La moto era molto bella: togliendo quelle due brutte quanto inutili ciofeche di plastica davanti al serbatoio (le maggiori testate specializzate a stelle e strisce, una su tutte Dirt Bike, la provarono senza) diventava uguale ad una qualunque 600, e godette immediatamente di un successo incredibile, che non si è mai esaurito se è vero che l’XR 650 L al marzo 2023 è ancora regolarmente a listino (assolutamente invariata rispetto al 1992 fatta salva la livrea, che cambia ogni anno) e che continua a vendersi in ottimo numeri nonostante l’ormai evidente obsolescenza progettuale e la concorrenza di mezzi modernissimi ed agguerriti.
Gli americani, come dicevamo, sono strani: badano molto più alla sostanza delle cose rispetto a noi “fighetti” europei che compriamo auto e moto solo per essere i più rudi del Bar Sport.
Questo il quadro in Stati Uniti e Canada, ma in Europa?
In Europa c’era il 600 R ed era regolarmente targabile: alcune 650 L arrivarono in paesi come Belgio ed Inghilterra, ma mai in volumi tali da considerarsi un vero successo.
L’XR 600 R era come detto un mezzo tuttofare, ma aveva i suoi difetti, impianto elettrico (da 6 Volt) ridicolo, illuminazione notturna ridicola di conseguenza e l’avviamento solo a pedale, facile in generale ma inspiegabilmente ostico per molti: anche in questo la 650 L era l’uovo di colombo perché andava ad eliminare quei “difetti” in caso di uso meno specialistico, ma mediamente gli appassionati continuarono sempre a preferire la sorella più corsaiola.
In Italia di XR 650 L ne arrivarono quattro esemplari nell’estate del 1995 da Dall’Ara (l’importatore ufficiale) a Bergamo, ed una sola di quelle quattro andò venduta al padre di chi scrive, mentre le altre vennero rese all’American Honda perché nessuno le voleva.
Qualcun’altra arrivò poi per vie traverse, tra importazione parallela e viaggi di rientro da traversate off-road degli States ad opera di appassionati italiani (e questa è una storia sulla quale torneremo) ma più di tre o quattro non dovrebbero esisterne sul nostro suolo.
Molte di più sono quelle auto-costruire montando motore ed impianto elettrico Dominator su normali 600 R, ed è buffo vedere come solo trent’anni dopo dalle nostre parti si riesca a cogliere l’estrema intelligenza del concetto di certi mezzi.
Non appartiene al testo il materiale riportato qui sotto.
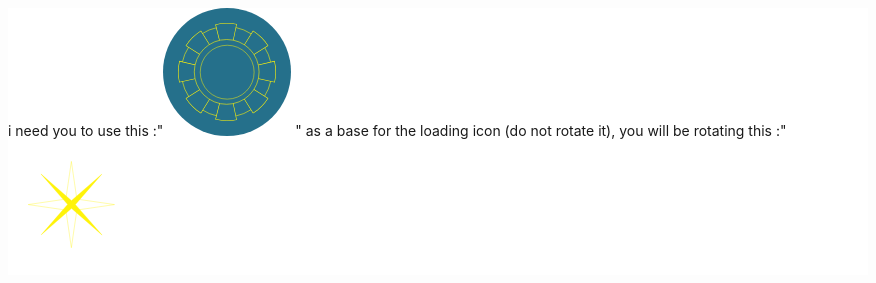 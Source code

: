 i need you to use this :"<svg width="128" height="128" viewBox="0 0 128 128" fill="none" xmlns="http://www.w3.org/2000/svg">
<rect width="128" height="128" rx="64" fill="#25708B"/>
<circle cx="63.5294" cy="63.7375" r="45.2376" fill="#25708B" stroke="#FFF309" stroke-width="0.58371"/>
<mask id="path-3-inside-1_14_107" fill="white">
<path d="M22.5964 37.7943C26.5129 31.6063 31.7667 26.375 37.9712 22.4849L64 64L22.5964 37.7943Z"/>
</mask>
<path d="M22.5964 37.7943C26.5129 31.6063 31.7667 26.375 37.9712 22.4849L64 64L22.5964 37.7943Z" fill="#25708B" stroke="#FFF309" stroke-width="1.16742" mask="url(#path-3-inside-1_14_107)"/>
<mask id="path-4-inside-2_14_107" fill="white">
<path d="M105.404 37.7943C101.487 31.6063 96.2333 26.375 90.0288 22.4849L64 64L105.404 37.7943Z"/>
</mask>
<path d="M105.404 37.7943C101.487 31.6063 96.2333 26.375 90.0288 22.4849L64 64L105.404 37.7943Z" fill="#25708B" stroke="#FFF309" stroke-width="1.16742" mask="url(#path-4-inside-2_14_107)"/>
<mask id="path-5-inside-3_14_107" fill="white">
<path d="M111.849 74.558C113.427 67.4068 113.382 59.9928 111.717 52.8613L64 64L111.849 74.558Z"/>
</mask>
<path d="M111.849 74.558C113.427 67.4068 113.382 59.9928 111.717 52.8613L64 64L111.849 74.558Z" fill="#25708B" stroke="#FFF309" stroke-width="1.16742" mask="url(#path-5-inside-3_14_107)"/>
<mask id="path-6-inside-4_14_107" fill="white">
<path d="M16.151 74.558C14.573 67.4068 14.6181 59.9928 16.2828 52.8613L64 64L16.151 74.558Z"/>
</mask>
<path d="M16.151 74.558C14.573 67.4068 14.6181 59.9928 16.2828 52.8613L64 64L16.151 74.558Z" fill="#25708B" stroke="#FFF309" stroke-width="1.16742" mask="url(#path-6-inside-4_14_107)"/>
<mask id="path-7-inside-5_14_107" fill="white">
<path d="M52.217 16.4378C59.3253 14.6768 66.738 14.5315 73.9099 16.0126L64 64L52.217 16.4378Z"/>
</mask>
<path d="M52.217 16.4378C59.3253 14.6768 66.738 14.5315 73.9099 16.0126L64 64L52.217 16.4378Z" fill="#25708B" stroke="#FFF309" stroke-width="1.16742" mask="url(#path-7-inside-5_14_107)"/>
<mask id="path-8-inside-6_14_107" fill="white">
<path d="M52.217 111.562C59.3253 113.323 66.738 113.469 73.9099 111.987L64 64L52.217 111.562Z"/>
</mask>
<path d="M52.217 111.562C59.3253 113.323 66.738 113.469 73.9099 111.987L64 64L52.217 111.562Z" fill="#25708B" stroke="#FFF309" stroke-width="1.16742" mask="url(#path-8-inside-6_14_107)"/>
<mask id="path-9-inside-7_14_107" fill="white">
<path d="M22.5964 90.2057C26.5129 96.3937 31.7667 101.625 37.9712 105.515L64 64L22.5964 90.2057Z"/>
</mask>
<path d="M22.5964 90.2057C26.5129 96.3937 31.7667 101.625 37.9712 105.515L64 64L22.5964 90.2057Z" fill="#25708B" stroke="#FFF309" stroke-width="1.16742" mask="url(#path-9-inside-7_14_107)"/>
<mask id="path-10-inside-8_14_107" fill="white">
<path d="M105.404 90.2057C101.487 96.3937 96.2333 101.625 90.0288 105.515L64 64L105.404 90.2057Z"/>
</mask>
<path d="M105.404 90.2057C101.487 96.3937 96.2333 101.625 90.0288 105.515L64 64L105.404 90.2057Z" fill="#25708B" stroke="#FFF309" stroke-width="1.16742" mask="url(#path-10-inside-8_14_107)"/>
<circle cx="63.6878" cy="63.8959" r="32.3959" fill="#25708B" stroke="#FFF309" stroke-width="0.58371"/>
<circle cx="64.1878" cy="64.1878" r="26.945" fill="#25708B" stroke="#FFF309" stroke-width="0.485496"/>
</svg>
" as a base for the loading icon (do not rotate it), you will be rotating this :"<svg width="128" height="128" viewBox="0 0 128 128" fill="none" xmlns="http://www.w3.org/2000/svg">
<g clip-path="url(#clip0_14_121)">
<path d="M63.3661 59.5276L63.4814 59.6277L63.5967 59.5276L93.7924 33.2072L67.4727 63.4036L67.3725 63.5189L67.4727 63.6342L94.052 94.0529L63.634 67.4729L63.5187 67.3727L63.4033 67.4729L33.2063 93.7933L59.5274 63.5969L59.6275 63.4816L59.5274 63.3663L32.9466 32.9476L63.3661 59.5276Z" fill="#FFF309" stroke="#FFF309" stroke-width="0.350226"/>
<path d="M68.835 57.9493L68.8535 58.0782L68.9834 58.0968L106.509 63.5695L68.9834 69.0431L68.8535 69.0616L68.835 69.1915L63.3613 106.717L57.8887 69.1915L57.8701 69.0616L57.7412 69.0431L20.2139 63.5695L57.7412 58.0968L57.8701 58.0782L57.8887 57.9493L63.3613 20.422L68.835 57.9493Z" fill="url(#paint0_radial_14_121)" stroke="#FFF309" stroke-width="0.350226"/>
</g>
<defs>
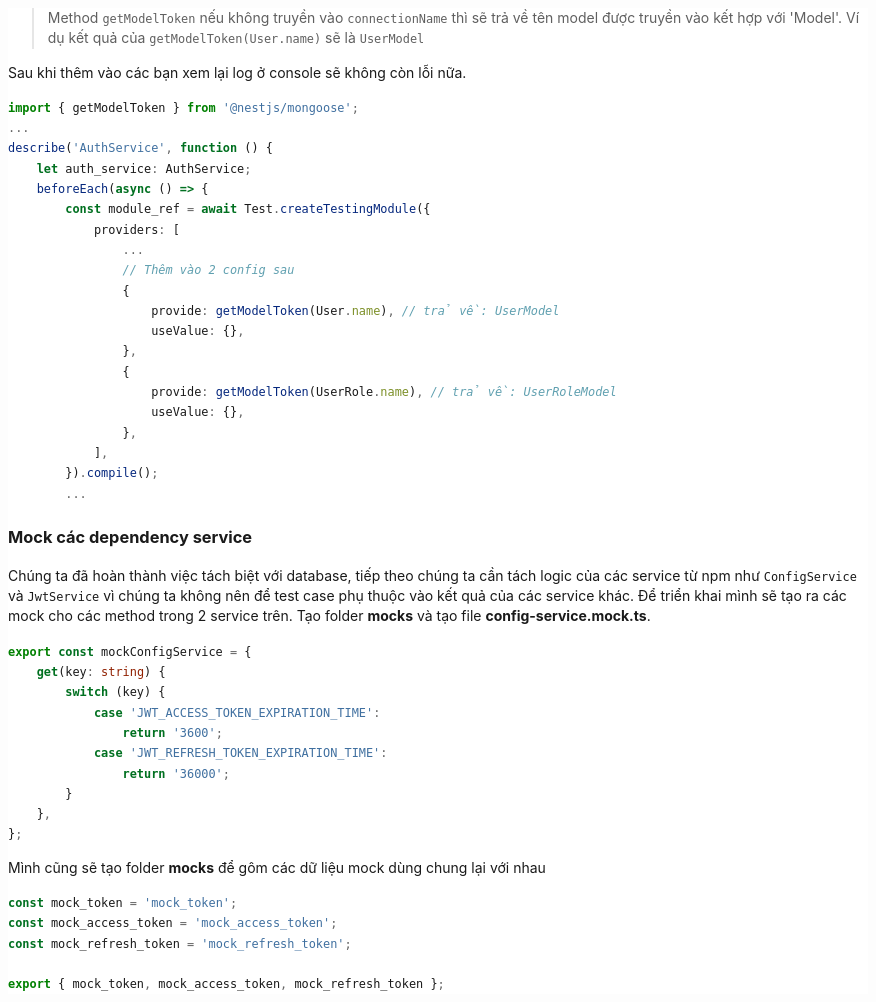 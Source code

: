 > Method `getModelToken` nếu không truyền vào `connectionName` thì sẽ trả về tên model được truyền vào kết hợp với 'Model'. Ví dụ kết quả của `getModelToken(User.name)` sẽ là `UserModel`

Sau khi thêm vào các bạn xem lại log ở console sẽ không còn lỗi nữa.

```typescript:src/modules/auth/test/auth.service.spec.ts
import { getModelToken } from '@nestjs/mongoose';
...
describe('AuthService', function () {
	let auth_service: AuthService;
	beforeEach(async () => {
		const module_ref = await Test.createTestingModule({
			providers: [
				...
                // Thêm vào 2 config sau
				{
					provide: getModelToken(User.name), // trả về: UserModel
					useValue: {},
				},
				{
					provide: getModelToken(UserRole.name), // trả về: UserRoleModel
					useValue: {},
				},
			],
		}).compile();
		...
```

### Mock các dependency service

Chúng ta đã hoàn thành việc tách biệt với database, tiếp theo chúng ta cần tách logic của các service từ npm như `ConfigService` và `JwtService` vì chúng ta không nên để test case phụ thuộc vào kết quả của các service khác. Để triển khai mình sẽ tạo ra các mock cho các method trong 2 service trên. Tạo folder **mocks** và tạo file **config-service.mock.ts**.

```typescript:src/modules/auth/test/mocks/config-service.mock.ts
export const mockConfigService = {
	get(key: string) {
		switch (key) {
			case 'JWT_ACCESS_TOKEN_EXPIRATION_TIME':
				return '3600';
			case 'JWT_REFRESH_TOKEN_EXPIRATION_TIME':
				return '36000';
		}
	},
};
```

Mình cũng sẽ tạo folder **mocks** để gôm các dữ liệu mock dùng chung lại với nhau

```typescript:src/modules/auth/test/mocks/tokens.mock.ts
const mock_token = 'mock_token';
const mock_access_token = 'mock_access_token';
const mock_refresh_token = 'mock_refresh_token';

export { mock_token, mock_access_token, mock_refresh_token };
```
Oggi ci sono articoli di giornale in cui si chiede all’importatore italiano (RedMoto) se ci sia in previsione l’importazione della 650 L, oppure post in gruppi Facebook in cui si ragiona tra appassionati (e collezionisti) su come importarne e targarne qualcuna.
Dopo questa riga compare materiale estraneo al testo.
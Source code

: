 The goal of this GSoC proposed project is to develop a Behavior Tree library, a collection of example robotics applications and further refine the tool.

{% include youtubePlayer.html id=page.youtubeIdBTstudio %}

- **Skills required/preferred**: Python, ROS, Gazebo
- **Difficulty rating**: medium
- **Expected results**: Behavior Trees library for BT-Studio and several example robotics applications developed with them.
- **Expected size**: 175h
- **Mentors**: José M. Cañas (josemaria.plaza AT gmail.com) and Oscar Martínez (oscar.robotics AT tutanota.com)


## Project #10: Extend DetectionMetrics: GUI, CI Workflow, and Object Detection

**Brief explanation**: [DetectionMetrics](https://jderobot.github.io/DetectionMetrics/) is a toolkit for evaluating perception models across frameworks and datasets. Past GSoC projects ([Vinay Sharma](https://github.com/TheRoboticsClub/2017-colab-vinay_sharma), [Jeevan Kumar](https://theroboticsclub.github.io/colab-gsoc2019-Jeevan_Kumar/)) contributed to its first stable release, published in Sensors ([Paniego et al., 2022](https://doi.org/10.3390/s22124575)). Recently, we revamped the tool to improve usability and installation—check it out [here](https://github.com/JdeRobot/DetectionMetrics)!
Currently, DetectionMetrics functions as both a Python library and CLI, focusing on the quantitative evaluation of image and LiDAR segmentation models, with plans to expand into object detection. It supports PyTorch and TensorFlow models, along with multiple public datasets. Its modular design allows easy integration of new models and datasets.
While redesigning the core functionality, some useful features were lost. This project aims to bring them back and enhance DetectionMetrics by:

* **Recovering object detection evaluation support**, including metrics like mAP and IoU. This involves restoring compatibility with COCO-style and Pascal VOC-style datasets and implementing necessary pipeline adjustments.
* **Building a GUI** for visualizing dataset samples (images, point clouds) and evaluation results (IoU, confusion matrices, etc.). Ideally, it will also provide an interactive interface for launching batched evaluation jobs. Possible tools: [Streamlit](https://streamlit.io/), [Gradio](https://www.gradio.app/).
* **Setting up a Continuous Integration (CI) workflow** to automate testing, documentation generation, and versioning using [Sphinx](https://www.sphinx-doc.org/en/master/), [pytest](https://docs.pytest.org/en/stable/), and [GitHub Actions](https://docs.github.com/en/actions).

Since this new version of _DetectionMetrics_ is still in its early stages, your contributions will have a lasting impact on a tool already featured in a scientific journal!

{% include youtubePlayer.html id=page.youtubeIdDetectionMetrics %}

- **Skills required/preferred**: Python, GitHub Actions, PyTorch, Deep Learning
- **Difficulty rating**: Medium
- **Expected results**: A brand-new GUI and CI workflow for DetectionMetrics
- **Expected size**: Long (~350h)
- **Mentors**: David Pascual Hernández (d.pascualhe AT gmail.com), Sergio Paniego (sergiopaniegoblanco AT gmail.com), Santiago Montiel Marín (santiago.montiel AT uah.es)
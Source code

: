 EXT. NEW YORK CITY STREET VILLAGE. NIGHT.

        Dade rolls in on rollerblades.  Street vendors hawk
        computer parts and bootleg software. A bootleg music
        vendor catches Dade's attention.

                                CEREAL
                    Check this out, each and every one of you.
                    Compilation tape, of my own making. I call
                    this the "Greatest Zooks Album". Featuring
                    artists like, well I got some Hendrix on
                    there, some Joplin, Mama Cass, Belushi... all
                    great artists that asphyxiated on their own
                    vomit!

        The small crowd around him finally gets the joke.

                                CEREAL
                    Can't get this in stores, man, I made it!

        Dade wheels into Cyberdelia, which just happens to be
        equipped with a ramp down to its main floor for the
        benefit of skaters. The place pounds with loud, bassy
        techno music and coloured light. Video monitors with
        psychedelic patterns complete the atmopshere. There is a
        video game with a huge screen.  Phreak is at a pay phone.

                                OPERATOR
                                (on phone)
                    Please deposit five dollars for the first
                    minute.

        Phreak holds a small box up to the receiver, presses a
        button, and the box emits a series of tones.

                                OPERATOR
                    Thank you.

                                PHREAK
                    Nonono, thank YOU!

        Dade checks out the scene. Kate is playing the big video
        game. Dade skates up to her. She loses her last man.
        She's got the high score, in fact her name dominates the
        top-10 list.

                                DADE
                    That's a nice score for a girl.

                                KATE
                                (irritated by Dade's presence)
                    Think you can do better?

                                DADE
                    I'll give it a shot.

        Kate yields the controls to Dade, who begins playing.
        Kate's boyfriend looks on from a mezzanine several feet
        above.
Sorrido, e auguro buona fortuna a tutti coloro che vorranno provarci: Dall’Ara ci mise quasi un anno a targare la mia (e fu un altro dei motivi per cui preferì restituire al mittente le altre) dovendo fare i conti con una motorizzazione al suo peggio, che richiese addirittura una dichiarazione ufficiale in cui l’American Honda attestava come il veicolo fosse “costruito solo con parti di lecita provenienza” (conservo ancora copia del fax di ritorno dall’America in cui l’impiegato si chiede, completamente allibito, se gli italiani siano scemi a pensare che la Honda costruisca moto con pezzi rubati) però dubito che vedremo altre XR650L circolare per le nostre strade.
Quelle che ci sono, o almeno due di esse, staranno ancora per molto tempo benissimo dove stanno.